There has been a lot of excited speculation over what iOS 7 and OS X Mavericks will introduce to the world upon their release, but so far it seems like the budding operating systems haven’t quite lived up to expectations. It’s not that the systems themselves are faulty, but rather that they don’t quite live up to the hype. There are many missing features from OS X Mavericks and iOS 7 alike, but keep in mind that both operating systems are free upgrades, so there’s only so much that can be asked of either.

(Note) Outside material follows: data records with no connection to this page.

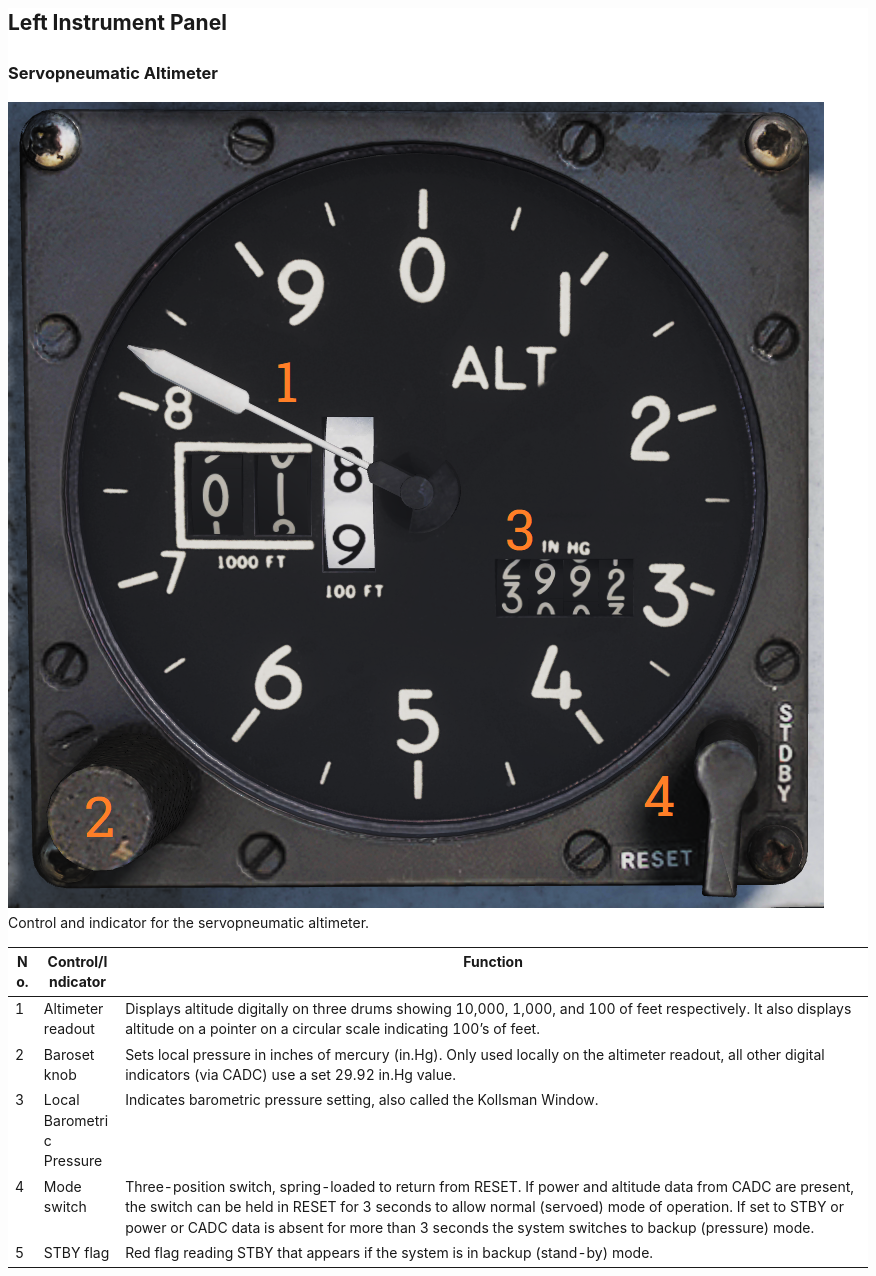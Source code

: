 ## Left Instrument Panel

### Servopneumatic Altimeter

![altimeter](../../img/altimeter1.png)
Control and indicator for the servopneumatic altimeter.

| No. | Control/Indicator   | Function                                                                                      |
|-----|---------------------|------------------------------------------------------------------------------------------------|
| 1   | Altimeter readout   | Displays altitude digitally on three drums showing 10,000, 1,000, and 100 of feet respectively. It also displays altitude on a pointer on a circular scale indicating 100’s of feet. |
| 2   | Baroset knob        | Sets local pressure in inches of mercury (in.Hg). Only used locally on the altimeter readout, all other digital indicators (via CADC) use a set 29.92 in.Hg value. |
| 3   | Local Barometric Pressure | Indicates barometric pressure setting, also called the Kollsman Window.                   |
| 4   | Mode switch         | Three-position switch, spring-loaded to return from RESET. If power and altitude data from CADC are present, the switch can be held in RESET for 3 seconds to allow normal (servoed) mode of operation. If set to STBY or power or CADC data is absent for more than 3 seconds the system switches to backup (pressure) mode. |
| 5   | STBY flag           | Red flag reading STBY that appears if the system is in backup (stand-by) mode.                 |
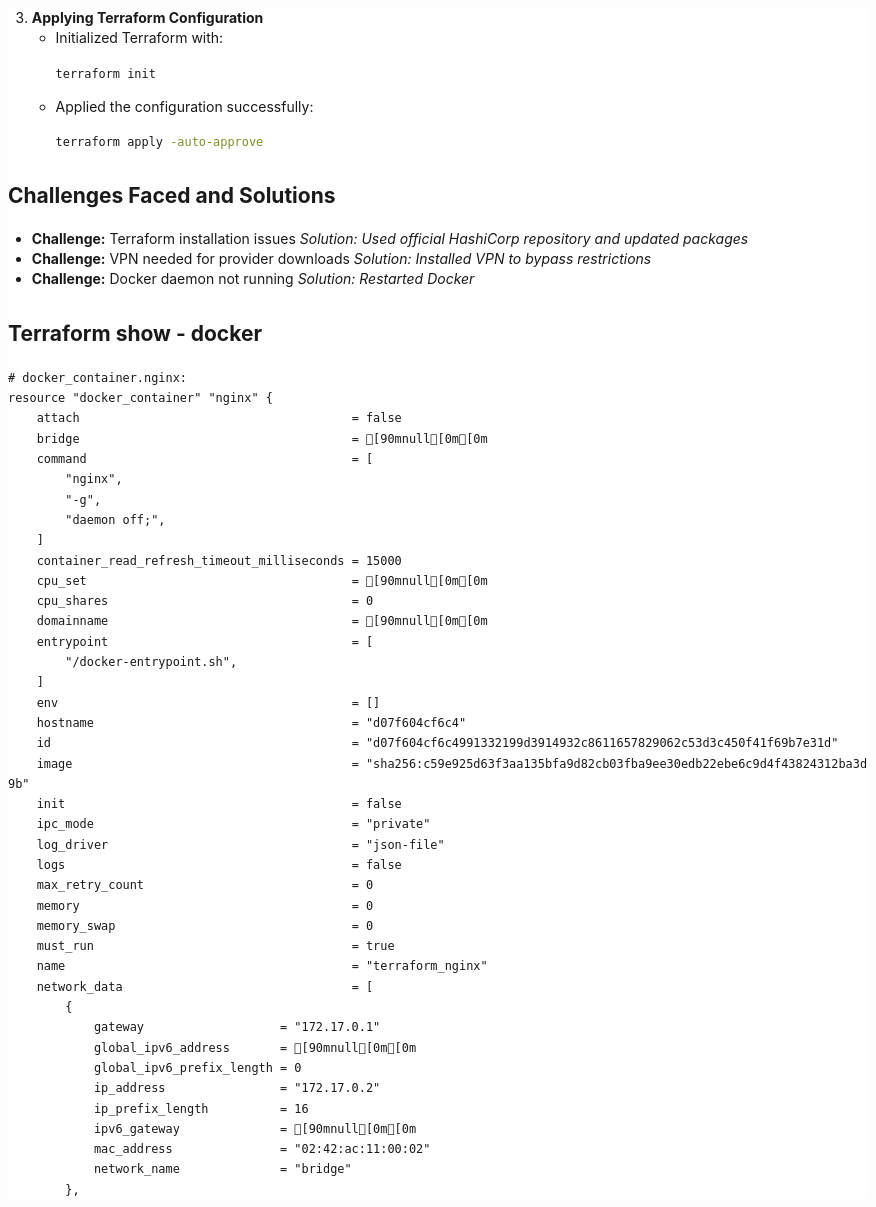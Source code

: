 3. **Applying Terraform Configuration**
   - Initialized Terraform with:
     ```sh
     terraform init
     ```
   - Applied the configuration successfully:
     ```sh
     terraform apply -auto-approve
     ```

## **Challenges Faced and Solutions**
- **Challenge:** Terraform installation issues
  *Solution: Used official HashiCorp repository and updated packages*
- **Challenge:** VPN needed for provider downloads
  *Solution: Installed VPN to bypass restrictions*
- **Challenge:** Docker daemon not running
  *Solution: Restarted Docker*

## Terraform show - docker
```
# docker_container.nginx:
resource "docker_container" "nginx" {
    attach                                      = false
    bridge                                      = [90mnull[0m[0m
    command                                     = [
        "nginx",
        "-g",
        "daemon off;",
    ]
    container_read_refresh_timeout_milliseconds = 15000
    cpu_set                                     = [90mnull[0m[0m
    cpu_shares                                  = 0
    domainname                                  = [90mnull[0m[0m
    entrypoint                                  = [
        "/docker-entrypoint.sh",
    ]
    env                                         = []
    hostname                                    = "d07f604cf6c4"
    id                                          = "d07f604cf6c4991332199d3914932c8611657829062c53d3c450f41f69b7e31d"
    image                                       = "sha256:c59e925d63f3aa135bfa9d82cb03fba9ee30edb22ebe6c9d4f43824312ba3d9b"
    init                                        = false
    ipc_mode                                    = "private"
    log_driver                                  = "json-file"
    logs                                        = false
    max_retry_count                             = 0
    memory                                      = 0
    memory_swap                                 = 0
    must_run                                    = true
    name                                        = "terraform_nginx"
    network_data                                = [
        {
            gateway                   = "172.17.0.1"
            global_ipv6_address       = [90mnull[0m[0m
            global_ipv6_prefix_length = 0
            ip_address                = "172.17.0.2"
            ip_prefix_length          = 16
            ipv6_gateway              = [90mnull[0m[0m
            mac_address               = "02:42:ac:11:00:02"
            network_name              = "bridge"
        },
```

Those hoping that iOS 7 would let users change the settings for their default apps, for one, will be disappointed. The default browser is set to Safari, and no matter how much a user may want to change it to Chrome, Safari is staying firmly in place. This holds true for all apps, so users will have to keep all their defaults to Apple’s settings.
Downloading New Keyboards
Unlike Android users, who can swap their stock keyboard option for apps like Swype, iOS 7 users will all have to stick with the keyboard that comes standard with the phone. While this may be aggravating for some, Apple stands by its conviction that third-party keyboards can be a security risk due to the inherent possibility that they can contain key loggers.
Home Screen Adaptibility
While the iPad has a home screen that can be turned on its side, the iPhone has been slow to adapt. While many apps such as Mail and Messages will work when turned to the side in landscape mode, the main home screen remains stuck in its stubborn vertical ways.
More Map Problems
While some of the issues with Apple Maps have been addressed since its abysmal reception by the public, it still hasn’t been perfected. Google Maps allows users to mark route and travel times not only by car, but also on foot and by public transit as well. According to ZD Net, however, iOS 7 Apple Maps sends users to alternate services such as the App Store when the “public transit” option is selected.
OS X Mavericks: A Promise Unfulfilled?
One of the most anticipated features for the new desktop operating system was full Siri integration, but now that’s just another entry on the list of missing features from OS X Mavericks. Pre-release speculation had tossed around the idea that the success of Siri on Apple’s mobile front would make its way over to the desktop with Mavericks, but that has since been debunked. There is the possibility of Siri becoming an addition to the OS later on down the line, but for now users will have to make do without.
While still feature rich, Mavericks doesn’t exactly bring anything groundbreaking to the table. App Nap is a clever way to save on battery life, and the new notification system is useful, but it would have been nice if “surprises” wasn’t on the list of missing features from OS X Mavericks. Perhaps in a few updates this may change, but for now the world will have to wait to be blown away. Likewise, iOS 7 is still fairly new, and with time it may grow to impress its users. Do you think the two operating systems are worth downloading?